Source records
· · · · ·
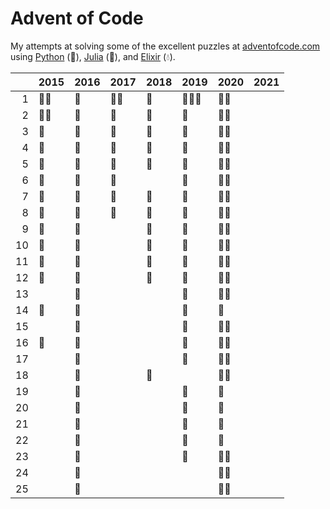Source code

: # Advent of Code

My attempts at solving some of the excellent puzzles at [adventofcode.com](http://adventofcode.com/) using [Python](python/) (🐍), [Julia](julia/) (🎪), and [Elixir](elixir/) (💧).


|      | 2015 | 2016 | 2017 | 2018 | 2019 | 2020 | 2021 |
| ---: | ---- | ---- | ---- | ---- | ---- | ---- | ---- |
|    1 | 🐍💧   | 🐍    | 🐍💧   | 🐍    | 🐍🎪💧  | 🐍🎪   |      |
|    2 | 🐍💧   | 🐍    | 🐍    | 🐍    | 🐍    | 🐍🎪   |      |
|    3 | 🐍    | 🐍    | 🐍    | 🐍    | 🐍    | 🐍🎪   |      |
|    4 | 🐍    | 🐍    | 🐍    | 🐍    | 🐍    | 🐍🎪   |      |
|    5 | 🐍    | 🐍    | 🐍    | 🐍    | 🐍    | 🐍🎪   |      |
|    6 | 🐍    | 🐍    | 🐍    |      | 🐍    | 🐍🎪   |      |
|    7 | 🐍    | 🐍    | 🐍    | 🐍    | 🐍    | 🐍🎪   |      |
|    8 | 🐍    | 🐍    | 🐍    | 🐍    | 🐍    | 🐍🎪   |      |
|    9 | 🐍    | 🐍    |      | 🐍    | 🐍    | 🐍🎪   |      |
|   10 | 🐍    | 🐍    |      | 🐍    | 🐍    | 🐍🎪   |      |
|   11 | 🐍    | 🐍    |      | 🐍    | 🐍    | 🐍🎪   |      |
|   12 | 🐍    | 🐍    |      | 🐍    | 🐍    | 🐍🎪   |      |
|   13 |      | 🐍    |      |      | 🐍    | 🐍🎪   |      |
|   14 | 🎪    | 🐍    |      |      | 🐍    | 🐍    |      |
|   15 |      | 🐍    |      |      | 🐍    | 🐍🎪   |      |
|   16 | 🎪    | 🐍    |      |      | 🐍    | 🐍🎪   |      |
|   17 |      | 🐍    |      |      | 🐍    | 🐍🎪   |      |
|   18 |      | 🐍    |      | 🐍    |      | 🐍🎪   |      |
|   19 |      | 🐍    |      |      | 🐍    | 🐍    |      |
|   20 |      | 🐍    |      |      | 🐍    | 🎪    |      |
|   21 |      | 🐍    |      |      | 🐍    | 🎪    |      |
|   22 |      | 🐍    |      |      | 🐍    | 🎪    |      |
|   23 |      | 🐍    |      |      | 🐍    | 🐍🎪   |      |
|   24 |      | 🐍    |      |      |      | 🐍🎪   |      |
|   25 |      | 🐍    |      |      |      | 🐍🎪   |      |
· · · · ·
All pictures are to be dropped, and the records above returned exactly.

• _SOLUTION TO THIS EXERCISE_
Source code

: # Advent of Code

My attempts at solving some of the excellent puzzles at [adventofcode.com](http://adventofcode.com/) using [Python](python/) (🐍), [Julia](julia/) (🎪), and [Elixir](elixir/) (💧).


|      | 2015 | 2016 | 2017 | 2018 | 2019 | 2020 | 2021 |
| ---: | ---- | ---- | ---- | ---- | ---- | ---- | ---- |
|    1 | 🐍💧   | 🐍    | 🐍💧   | 🐍    | 🐍🎪💧  | 🐍🎪   |      |
|    2 | 🐍💧   | 🐍    | 🐍    | 🐍    | 🐍    | 🐍🎪   |      |
|    3 | 🐍    | 🐍    | 🐍    | 🐍    | 🐍    | 🐍🎪   |      |
|    4 | 🐍    | 🐍    | 🐍    | 🐍    | 🐍    | 🐍🎪   |      |
|    5 | 🐍    | 🐍    | 🐍    | 🐍    | 🐍    | 🐍🎪   |      |
|    6 | 🐍    | 🐍    | 🐍    |      | 🐍    | 🐍🎪   |      |
|    7 | 🐍    | 🐍    | 🐍    | 🐍    | 🐍    | 🐍🎪   |      |
|    8 | 🐍    | 🐍    | 🐍    | 🐍    | 🐍    | 🐍🎪   |      |
|    9 | 🐍    | 🐍    |      | 🐍    | 🐍    | 🐍🎪   |      |
|   10 | 🐍    | 🐍    |      | 🐍    | 🐍    | 🐍🎪   |      |
|   11 | 🐍    | 🐍    |      | 🐍    | 🐍    | 🐍🎪   |      |
|   12 | 🐍    | 🐍    |      | 🐍    | 🐍    | 🐍🎪   |      |
|   13 |      | 🐍    |      |      | 🐍    | 🐍🎪   |      |
|   14 | 🎪    | 🐍    |      |      | 🐍    | 🐍    |      |
|   15 |      | 🐍    |      |      | 🐍    | 🐍🎪   |      |
|   16 | 🎪    | 🐍    |      |      | 🐍    | 🐍🎪   |      |
|   17 |      | 🐍    |      |      | 🐍    | 🐍🎪   |      |
|   18 |      | 🐍    |      | 🐍    |      | 🐍🎪   |      |
|   19 |      | 🐍    |      |      | 🐍    | 🐍    |      |
|   20 |      | 🐍    |      |      | 🐍    | 🎪    |      |
|   21 |      | 🐍    |      |      | 🐍    | 🎪    |      |
|   22 |      | 🐍    |      |      | 🐍    | 🎪    |      |
|   23 |      | 🐍    |      |      | 🐍    | 🐍🎪   |      |
|   24 |      | 🐍    |      |      |      | 🐍🎪   |      |
|   25 |      | 🐍    |      |      |      | 🐍🎪   |      |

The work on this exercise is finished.